Хвост подумал, не добраться ли ему до какой-нибудь деревни, где можно выкрасть еды, гусю на реке потихоньку свернуть шею, или у пасущихся коров отсосать молока. Может, найдутся вблизи селения расставленные силки, или закинутые сети... Но потом Хвост прикинул, сколько ему придется шататься по округе, разыскивая человеческое жилье в этих местах. И еще прикинул, что если погоня за ним вышла поутру после побега, и не сбилась с собаками со следа, то как раз теперь (так ему подумалось) должна его настигать. Рассудив так, он шел своим путем, туда где виднелись у окоема Горы...
К середине дня поднялся с севера ветер. Чистое до того небо быстро заволокло серыми облаками, солнце скрылось, и разом стало очень холодно.
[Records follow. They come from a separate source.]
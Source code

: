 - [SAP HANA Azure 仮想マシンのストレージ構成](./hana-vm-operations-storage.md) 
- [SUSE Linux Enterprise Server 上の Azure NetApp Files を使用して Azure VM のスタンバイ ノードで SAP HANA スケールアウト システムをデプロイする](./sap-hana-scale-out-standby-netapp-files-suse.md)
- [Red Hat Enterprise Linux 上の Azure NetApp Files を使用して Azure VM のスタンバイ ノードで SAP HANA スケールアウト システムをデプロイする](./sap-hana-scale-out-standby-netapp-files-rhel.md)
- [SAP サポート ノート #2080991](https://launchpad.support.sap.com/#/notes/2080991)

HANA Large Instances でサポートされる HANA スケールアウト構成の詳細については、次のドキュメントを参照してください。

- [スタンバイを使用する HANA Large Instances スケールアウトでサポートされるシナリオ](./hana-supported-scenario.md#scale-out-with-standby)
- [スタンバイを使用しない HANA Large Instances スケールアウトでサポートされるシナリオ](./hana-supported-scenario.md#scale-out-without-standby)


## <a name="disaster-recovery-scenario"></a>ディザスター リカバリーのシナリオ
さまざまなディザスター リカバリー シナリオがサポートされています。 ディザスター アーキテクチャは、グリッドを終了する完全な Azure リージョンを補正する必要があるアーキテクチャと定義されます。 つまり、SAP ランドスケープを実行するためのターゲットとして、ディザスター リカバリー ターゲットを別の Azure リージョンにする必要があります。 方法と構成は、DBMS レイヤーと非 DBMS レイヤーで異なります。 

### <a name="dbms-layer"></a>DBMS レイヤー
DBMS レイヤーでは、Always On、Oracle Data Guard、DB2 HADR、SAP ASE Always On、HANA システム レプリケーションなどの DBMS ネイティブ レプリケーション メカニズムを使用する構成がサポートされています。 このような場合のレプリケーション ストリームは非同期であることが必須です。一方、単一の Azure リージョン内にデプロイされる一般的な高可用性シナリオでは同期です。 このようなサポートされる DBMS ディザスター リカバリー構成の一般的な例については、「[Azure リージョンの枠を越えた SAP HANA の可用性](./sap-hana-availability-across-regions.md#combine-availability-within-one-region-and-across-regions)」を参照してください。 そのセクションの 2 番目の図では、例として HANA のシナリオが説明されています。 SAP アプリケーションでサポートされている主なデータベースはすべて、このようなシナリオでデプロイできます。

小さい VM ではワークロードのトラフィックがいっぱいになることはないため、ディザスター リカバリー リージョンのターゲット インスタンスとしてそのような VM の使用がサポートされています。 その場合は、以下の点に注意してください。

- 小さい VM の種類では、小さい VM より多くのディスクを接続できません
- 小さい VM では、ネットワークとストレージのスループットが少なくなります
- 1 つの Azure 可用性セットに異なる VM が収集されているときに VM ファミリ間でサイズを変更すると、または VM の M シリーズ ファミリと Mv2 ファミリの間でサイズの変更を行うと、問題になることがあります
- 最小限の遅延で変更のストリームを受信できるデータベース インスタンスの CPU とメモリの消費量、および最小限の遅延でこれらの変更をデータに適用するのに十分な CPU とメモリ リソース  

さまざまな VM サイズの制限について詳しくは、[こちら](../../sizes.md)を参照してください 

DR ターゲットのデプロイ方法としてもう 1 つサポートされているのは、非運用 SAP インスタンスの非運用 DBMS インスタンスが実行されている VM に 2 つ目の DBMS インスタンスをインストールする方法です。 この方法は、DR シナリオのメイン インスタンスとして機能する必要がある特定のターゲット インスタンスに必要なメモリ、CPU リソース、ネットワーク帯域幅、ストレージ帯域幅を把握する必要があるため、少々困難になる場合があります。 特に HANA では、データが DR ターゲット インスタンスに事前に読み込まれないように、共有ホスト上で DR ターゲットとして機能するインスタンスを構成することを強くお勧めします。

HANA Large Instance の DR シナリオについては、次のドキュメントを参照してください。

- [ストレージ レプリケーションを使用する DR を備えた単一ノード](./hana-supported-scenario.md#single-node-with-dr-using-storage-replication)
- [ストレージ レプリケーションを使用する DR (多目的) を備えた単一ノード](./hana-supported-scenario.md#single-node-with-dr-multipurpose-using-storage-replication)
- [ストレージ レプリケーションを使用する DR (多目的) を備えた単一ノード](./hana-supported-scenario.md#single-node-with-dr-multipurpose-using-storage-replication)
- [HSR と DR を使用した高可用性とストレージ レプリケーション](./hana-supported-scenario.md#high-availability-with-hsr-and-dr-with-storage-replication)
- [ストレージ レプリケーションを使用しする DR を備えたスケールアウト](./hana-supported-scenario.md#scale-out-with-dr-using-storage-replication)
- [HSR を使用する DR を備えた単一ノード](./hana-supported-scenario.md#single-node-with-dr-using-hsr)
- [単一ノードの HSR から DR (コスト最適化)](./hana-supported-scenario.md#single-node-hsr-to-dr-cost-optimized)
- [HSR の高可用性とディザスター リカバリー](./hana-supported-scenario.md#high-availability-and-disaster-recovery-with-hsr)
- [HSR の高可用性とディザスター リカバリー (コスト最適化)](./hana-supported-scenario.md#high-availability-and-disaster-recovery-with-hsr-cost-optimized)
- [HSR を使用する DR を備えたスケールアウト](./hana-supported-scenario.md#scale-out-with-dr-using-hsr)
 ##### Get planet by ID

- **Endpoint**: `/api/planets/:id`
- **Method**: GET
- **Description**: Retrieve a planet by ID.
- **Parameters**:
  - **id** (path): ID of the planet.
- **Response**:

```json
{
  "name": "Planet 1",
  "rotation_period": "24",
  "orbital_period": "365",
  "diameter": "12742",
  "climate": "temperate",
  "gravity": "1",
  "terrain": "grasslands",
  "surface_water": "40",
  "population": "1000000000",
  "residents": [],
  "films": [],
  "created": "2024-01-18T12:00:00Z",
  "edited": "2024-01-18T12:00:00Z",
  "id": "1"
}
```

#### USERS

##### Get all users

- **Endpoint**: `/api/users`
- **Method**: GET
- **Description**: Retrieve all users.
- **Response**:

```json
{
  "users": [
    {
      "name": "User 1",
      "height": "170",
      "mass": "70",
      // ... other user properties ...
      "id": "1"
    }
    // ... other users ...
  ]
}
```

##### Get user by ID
Не заставил себя ждать и мокрый снег, поваливший с неба стеной. О поиске пищи пришлось забыть. Хвост едва ковылял, шатаемый ветром, кутаясь как можно в свой ветхий зипун, все щели в котором вьюга продувала насквозь. Снег забивал лицо, липкими комками увесил плечи, спину и голову. И Хвост брел, куда несли ноги, не различая пути среди белого молока снегопада, и черных стволов, ругая про себя все на свете, трясясь и стуча зубами.
Лишь на закате снег перестал, ветер чуть стих, но продрогший путник все равно, ничем не мог себя хоть немного обогреть. Вся одежда на нем промокла, обмотки - и того больше. Ничуть не слаще был голод. Кишки в пустом брюхе связались в узел и затягивались час от часу все туже. Те тощие рыбешки, которые Хвост схрумкал вчера, теперь казались прекрасным сном. Да какие там рыбешки!
Тошно было вспоминать даже об картофельных очистках, которыми захребетники потчевали Хвоста в яме под деревянной решеткой. Снова бы туда - к коптящему костру, да проглотить хоть что-нибудь, хоть единую рыбью головку! Съел бы сырой, каждую чешуйку бы слизал с пальцев, только б дали! Тошно было вспоминать даже о сапоге убитого бенаха, который Хвост с Царапиной разваривали в котле, зимуя на горном перевале...
Теперь не было в помине ни сапога, ни единой рыбьей головки, ни мышиного хвостика, ни кусочка картофельной кожуры, ни искорки огня, ни сухой веточки во всем лесу. Сырая стужа пробрала Хвосту нутро до самой селезенки, каждую косточку до ее мозга. В животе гулял ветер, зубы стучали так, что чуть ли не эхо разносилось по лесу, будто это дятел долбил дерево носом.
Последние облака исчезли, небо отчистилось совсем, и лучи заходящего солнца обагрили вершины все еще далеких гор - сколько их было видно, убеленных снегом.